07:01 On était au début du mois sur la parité euro/dollar entre 1,10 et 1,11.
07:06 On est à moins de 1,07 ou autour de 1,07 au moment où on se parle.
07:11 Ce n'est pas un mouvement évidemment d'ampleur historique, mais c'est quand même un mouvement qui peut interpeller,
07:18 alors que beaucoup voyaient le dollar continuer peut-être de s'affaiblir.
07:23 Oui, c'est vrai que c'est aussi une autre vue, ce dollar qui s'affaiblit, notamment face à l'euro,
07:29 aussi expliqué par cette divergence de politiques monétaires entre la BCE et la Réserve fédérale,
07:34 même si maintenant il semblerait que la Réserve fédérale potentiellement pourrait poursuivre son cycle de hausse.
07:41 Et je dirais aussi que les nouvelles ont plutôt été baissantes en zone euro,
07:45 avec des chiffres qui ont déçu et qui ont potentiellement conduit à une baisse de l'euro.

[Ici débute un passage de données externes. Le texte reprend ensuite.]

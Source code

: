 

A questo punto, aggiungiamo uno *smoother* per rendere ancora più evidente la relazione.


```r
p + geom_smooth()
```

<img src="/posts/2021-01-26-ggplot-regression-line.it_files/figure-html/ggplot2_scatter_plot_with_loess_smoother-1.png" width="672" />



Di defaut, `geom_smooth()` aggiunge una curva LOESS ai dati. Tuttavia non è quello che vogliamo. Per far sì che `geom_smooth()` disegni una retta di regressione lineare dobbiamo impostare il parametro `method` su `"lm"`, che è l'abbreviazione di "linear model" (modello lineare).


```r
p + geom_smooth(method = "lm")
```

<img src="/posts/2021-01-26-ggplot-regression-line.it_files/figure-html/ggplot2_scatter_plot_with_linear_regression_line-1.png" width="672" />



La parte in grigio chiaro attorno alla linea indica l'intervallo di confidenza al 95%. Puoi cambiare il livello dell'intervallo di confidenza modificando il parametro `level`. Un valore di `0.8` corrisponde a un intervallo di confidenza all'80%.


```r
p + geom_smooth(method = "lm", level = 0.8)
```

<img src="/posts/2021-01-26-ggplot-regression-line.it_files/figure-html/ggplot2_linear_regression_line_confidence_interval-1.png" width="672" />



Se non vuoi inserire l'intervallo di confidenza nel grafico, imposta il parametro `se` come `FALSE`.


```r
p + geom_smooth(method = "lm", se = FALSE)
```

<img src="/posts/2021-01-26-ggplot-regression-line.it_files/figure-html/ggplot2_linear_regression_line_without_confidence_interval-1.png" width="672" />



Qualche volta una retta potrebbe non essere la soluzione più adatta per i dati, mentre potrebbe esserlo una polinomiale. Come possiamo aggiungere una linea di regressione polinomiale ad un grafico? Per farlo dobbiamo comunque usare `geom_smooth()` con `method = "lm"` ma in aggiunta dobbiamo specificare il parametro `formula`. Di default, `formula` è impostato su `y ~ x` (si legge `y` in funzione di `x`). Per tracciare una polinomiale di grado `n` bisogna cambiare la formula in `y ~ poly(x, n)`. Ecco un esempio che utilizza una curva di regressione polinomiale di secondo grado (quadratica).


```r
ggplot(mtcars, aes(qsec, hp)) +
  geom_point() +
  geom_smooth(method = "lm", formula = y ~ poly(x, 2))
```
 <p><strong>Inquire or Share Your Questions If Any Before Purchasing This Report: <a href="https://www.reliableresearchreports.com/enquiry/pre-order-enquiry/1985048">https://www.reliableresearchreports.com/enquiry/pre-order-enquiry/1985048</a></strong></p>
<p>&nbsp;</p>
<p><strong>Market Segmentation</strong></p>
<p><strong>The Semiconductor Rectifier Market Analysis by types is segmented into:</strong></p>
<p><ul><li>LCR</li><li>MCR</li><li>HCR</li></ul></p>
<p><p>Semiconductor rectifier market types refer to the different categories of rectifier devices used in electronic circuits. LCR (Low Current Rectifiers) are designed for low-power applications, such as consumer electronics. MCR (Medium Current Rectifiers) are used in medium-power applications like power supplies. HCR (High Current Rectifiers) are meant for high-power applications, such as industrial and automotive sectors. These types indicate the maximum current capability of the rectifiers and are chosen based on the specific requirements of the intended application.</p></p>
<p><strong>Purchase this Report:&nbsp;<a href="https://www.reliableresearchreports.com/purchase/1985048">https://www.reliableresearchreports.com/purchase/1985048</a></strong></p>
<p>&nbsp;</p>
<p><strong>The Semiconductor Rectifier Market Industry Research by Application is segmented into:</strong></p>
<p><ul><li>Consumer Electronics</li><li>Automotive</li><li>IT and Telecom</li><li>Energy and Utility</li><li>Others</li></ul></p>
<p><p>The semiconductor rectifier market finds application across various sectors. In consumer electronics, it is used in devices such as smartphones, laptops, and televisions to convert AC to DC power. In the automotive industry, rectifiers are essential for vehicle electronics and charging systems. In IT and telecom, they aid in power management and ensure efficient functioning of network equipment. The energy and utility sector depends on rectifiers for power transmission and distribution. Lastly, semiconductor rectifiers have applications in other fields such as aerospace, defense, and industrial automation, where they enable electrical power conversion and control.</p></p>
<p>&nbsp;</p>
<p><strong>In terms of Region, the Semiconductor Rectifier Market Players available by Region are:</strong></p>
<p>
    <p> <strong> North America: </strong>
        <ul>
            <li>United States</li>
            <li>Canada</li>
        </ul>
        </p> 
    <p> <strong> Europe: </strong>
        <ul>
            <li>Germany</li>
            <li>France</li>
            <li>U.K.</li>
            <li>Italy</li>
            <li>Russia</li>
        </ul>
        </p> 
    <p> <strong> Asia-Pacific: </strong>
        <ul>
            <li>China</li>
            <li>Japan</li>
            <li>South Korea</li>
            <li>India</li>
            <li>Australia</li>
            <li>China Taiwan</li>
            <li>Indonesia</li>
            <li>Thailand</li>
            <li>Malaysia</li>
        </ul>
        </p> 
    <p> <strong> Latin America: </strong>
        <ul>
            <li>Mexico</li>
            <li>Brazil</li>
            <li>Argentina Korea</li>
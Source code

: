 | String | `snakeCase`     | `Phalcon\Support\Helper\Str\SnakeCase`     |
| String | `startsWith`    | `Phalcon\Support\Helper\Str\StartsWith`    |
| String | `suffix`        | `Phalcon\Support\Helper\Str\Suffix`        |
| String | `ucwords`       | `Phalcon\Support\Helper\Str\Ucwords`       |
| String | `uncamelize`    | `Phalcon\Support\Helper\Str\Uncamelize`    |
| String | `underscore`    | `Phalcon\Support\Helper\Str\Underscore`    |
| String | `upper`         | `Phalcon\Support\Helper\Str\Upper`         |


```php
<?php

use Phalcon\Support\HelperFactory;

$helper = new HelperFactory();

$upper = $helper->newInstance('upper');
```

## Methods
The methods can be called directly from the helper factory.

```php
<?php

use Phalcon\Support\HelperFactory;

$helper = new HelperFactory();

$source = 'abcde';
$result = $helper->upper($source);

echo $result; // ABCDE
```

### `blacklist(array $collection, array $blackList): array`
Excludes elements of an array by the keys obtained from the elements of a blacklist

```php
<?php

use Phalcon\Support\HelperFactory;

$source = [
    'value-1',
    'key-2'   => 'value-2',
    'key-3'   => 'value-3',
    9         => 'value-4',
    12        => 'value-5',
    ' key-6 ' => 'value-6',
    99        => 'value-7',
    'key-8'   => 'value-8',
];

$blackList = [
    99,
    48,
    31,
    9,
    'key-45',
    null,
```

07:52 L'euro effectivement, qui se stabilise aujourd'hui autour de 1,07,
07:57 avec cette confirmation d'une marche à la baisse en matière d'inflation en zone euro au mois de mai,
08:03 dans l'anticipation de la prochaine réunion.
08:05 Vous l'aurez compris, la BCE se réunira et rendra sa prochaine décision le 15 juin prochain.
08:09 Merci beaucoup Nadia, merci d'avoir été avec nous par téléphone pour cet éclairage sur cette dimension inflationniste.
08:14 En zone euro qui aura marqué cette semaine sur le front statistique.
08:19 Nadia Garbi, économiste chez Pictet, Wealth Management avec nous par téléphone.